Saturday, December 31, 2011 at 11:40AM
Drew Wolfe

Annie Leibovitz

I am impressed with what happens when someone stays in the same place and you took the same picture over and over and it would be different, every single frame.

I didn't want to let women down. One of the stereotypes I see breaking is the idea of aging and older women not being beautiful.

A thing that you see in my pictures is that I was not afraid to fall in love with these people.

A very subtle difference can make the picture or not.

At my Rolling Stones' tour, the camera was a protection. I used it in a Zen way.

If I didn't have my camera to remind me constantly, I am here to do this, I would eventually have slipped away, I think. I would have forgotten my reason to exist.

If it makes you cry, it goes in the show.

In a portrait, you have room to have a point of view. The image may not be literally what's going on, but it's representative.
What I end up shooting is the situation. I shoot the composition and my subject is going to help the composition or not.

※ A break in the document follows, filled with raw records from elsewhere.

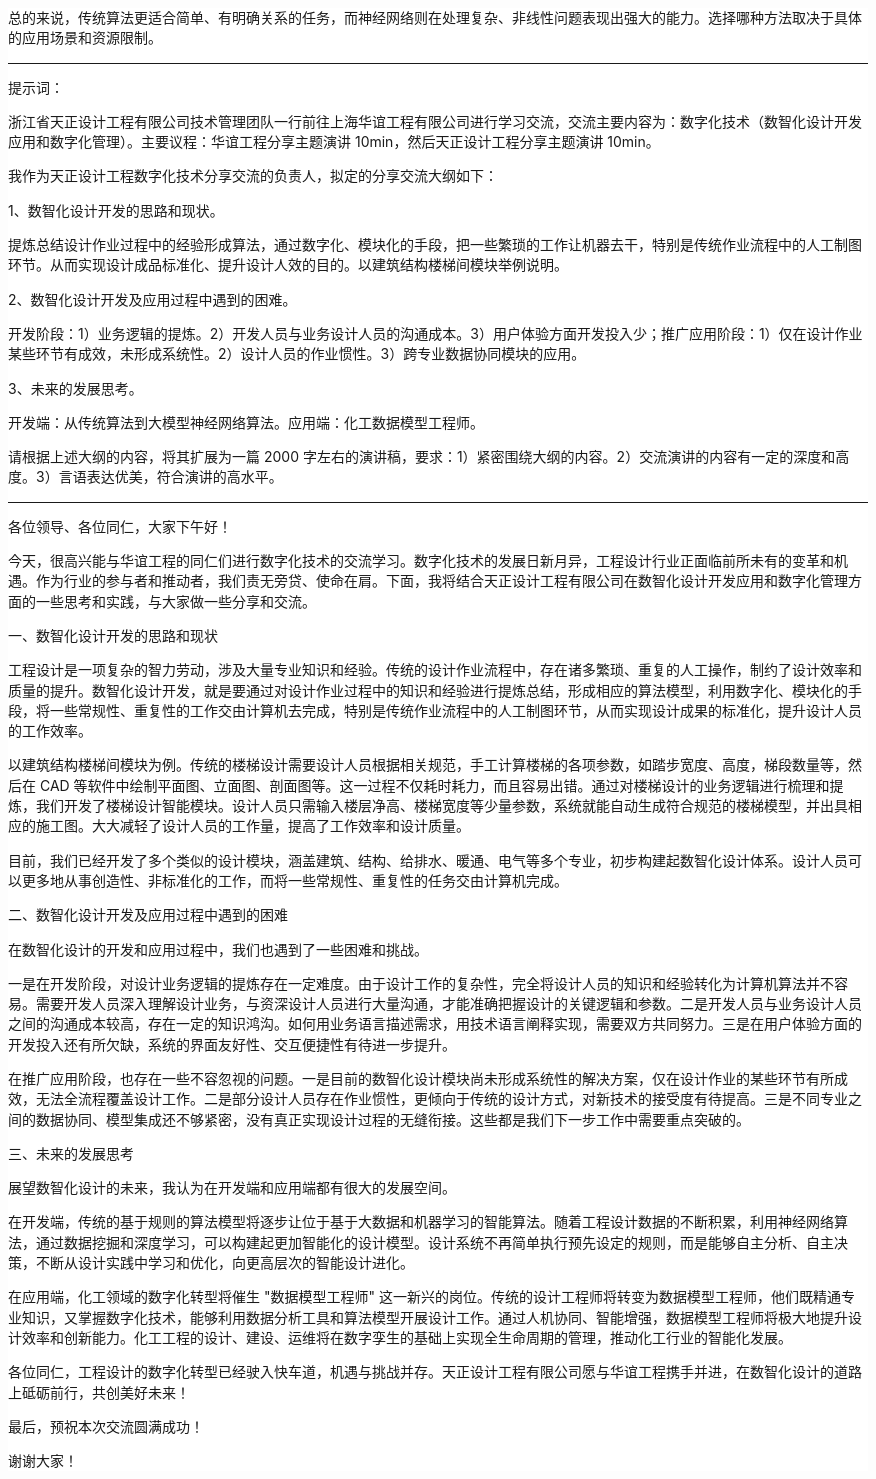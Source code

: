 总的来说，传统算法更适合简单、有明确关系的任务，而神经网络则在处理复杂、非线性问题表现出强大的能力。选择哪种方法取决于具体的应用场景和资源限制。

---

提示词：

浙江省天正设计工程有限公司技术管理团队一行前往上海华谊工程有限公司进行学习交流，交流主要内容为：数字化技术（数智化设计开发应用和数字化管理）。主要议程：华谊工程分享主题演讲 10min，然后天正设计工程分享主题演讲 10min。

我作为天正设计工程数字化技术分享交流的负责人，拟定的分享交流大纲如下：

1、数智化设计开发的思路和现状。

提炼总结设计作业过程中的经验形成算法，通过数字化、模块化的手段，把一些繁琐的工作让机器去干，特别是传统作业流程中的人工制图环节。从而实现设计成品标准化、提升设计人效的目的。以建筑结构楼梯间模块举例说明。

2、数智化设计开发及应用过程中遇到的困难。

开发阶段：1）业务逻辑的提炼。2）开发人员与业务设计人员的沟通成本。3）用户体验方面开发投入少；推广应用阶段：1）仅在设计作业某些环节有成效，未形成系统性。2）设计人员的作业惯性。3）跨专业数据协同模块的应用。

3、未来的发展思考。

开发端：从传统算法到大模型神经网络算法。应用端：化工数据模型工程师。

请根据上述大纲的内容，将其扩展为一篇 2000 字左右的演讲稿，要求：1）紧密围绕大纲的内容。2）交流演讲的内容有一定的深度和高度。3）言语表达优美，符合演讲的高水平。

---

各位领导、各位同仁，大家下午好！

今天，很高兴能与华谊工程的同仁们进行数字化技术的交流学习。数字化技术的发展日新月异，工程设计行业正面临前所未有的变革和机遇。作为行业的参与者和推动者，我们责无旁贷、使命在肩。下面，我将结合天正设计工程有限公司在数智化设计开发应用和数字化管理方面的一些思考和实践，与大家做一些分享和交流。

一、数智化设计开发的思路和现状

工程设计是一项复杂的智力劳动，涉及大量专业知识和经验。传统的设计作业流程中，存在诸多繁琐、重复的人工操作，制约了设计效率和质量的提升。数智化设计开发，就是要通过对设计作业过程中的知识和经验进行提炼总结，形成相应的算法模型，利用数字化、模块化的手段，将一些常规性、重复性的工作交由计算机去完成，特别是传统作业流程中的人工制图环节，从而实现设计成果的标准化，提升设计人员的工作效率。

以建筑结构楼梯间模块为例。传统的楼梯设计需要设计人员根据相关规范，手工计算楼梯的各项参数，如踏步宽度、高度，梯段数量等，然后在 CAD 等软件中绘制平面图、立面图、剖面图等。这一过程不仅耗时耗力，而且容易出错。通过对楼梯设计的业务逻辑进行梳理和提炼，我们开发了楼梯设计智能模块。设计人员只需输入楼层净高、楼梯宽度等少量参数，系统就能自动生成符合规范的楼梯模型，并出具相应的施工图。大大减轻了设计人员的工作量，提高了工作效率和设计质量。

目前，我们已经开发了多个类似的设计模块，涵盖建筑、结构、给排水、暖通、电气等多个专业，初步构建起数智化设计体系。设计人员可以更多地从事创造性、非标准化的工作，而将一些常规性、重复性的任务交由计算机完成。

二、数智化设计开发及应用过程中遇到的困难

在数智化设计的开发和应用过程中，我们也遇到了一些困难和挑战。

一是在开发阶段，对设计业务逻辑的提炼存在一定难度。由于设计工作的复杂性，完全将设计人员的知识和经验转化为计算机算法并不容易。需要开发人员深入理解设计业务，与资深设计人员进行大量沟通，才能准确把握设计的关键逻辑和参数。二是开发人员与业务设计人员之间的沟通成本较高，存在一定的知识鸿沟。如何用业务语言描述需求，用技术语言阐释实现，需要双方共同努力。三是在用户体验方面的开发投入还有所欠缺，系统的界面友好性、交互便捷性有待进一步提升。

在推广应用阶段，也存在一些不容忽视的问题。一是目前的数智化设计模块尚未形成系统性的解决方案，仅在设计作业的某些环节有所成效，无法全流程覆盖设计工作。二是部分设计人员存在作业惯性，更倾向于传统的设计方式，对新技术的接受度有待提高。三是不同专业之间的数据协同、模型集成还不够紧密，没有真正实现设计过程的无缝衔接。这些都是我们下一步工作中需要重点突破的。

三、未来的发展思考

展望数智化设计的未来，我认为在开发端和应用端都有很大的发展空间。

在开发端，传统的基于规则的算法模型将逐步让位于基于大数据和机器学习的智能算法。随着工程设计数据的不断积累，利用神经网络算法，通过数据挖掘和深度学习，可以构建起更加智能化的设计模型。设计系统不再简单执行预先设定的规则，而是能够自主分析、自主决策，不断从设计实践中学习和优化，向更高层次的智能设计进化。

在应用端，化工领域的数字化转型将催生 "数据模型工程师" 这一新兴的岗位。传统的设计工程师将转变为数据模型工程师，他们既精通专业知识，又掌握数字化技术，能够利用数据分析工具和算法模型开展设计工作。通过人机协同、智能增强，数据模型工程师将极大地提升设计效率和创新能力。化工工程的设计、建设、运维将在数字孪生的基础上实现全生命周期的管理，推动化工行业的智能化发展。

各位同仁，工程设计的数字化转型已经驶入快车道，机遇与挑战并存。天正设计工程有限公司愿与华谊工程携手并进，在数智化设计的道路上砥砺前行，共创美好未来！

最后，预祝本次交流圆满成功！

谢谢大家！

What I learned from Lennon was something that did stay with me my whole career, which is to be very straightforward. I actually love talking about taking pictures, and I think that helps everyone.

When I say I want to photograph someone, what it really means is that I'd like to know them. Anyone I know I photograph.

When I started working for Rolling Stone, I became very interested in journalism and thought maybe that's what I was doing, but it wasn't.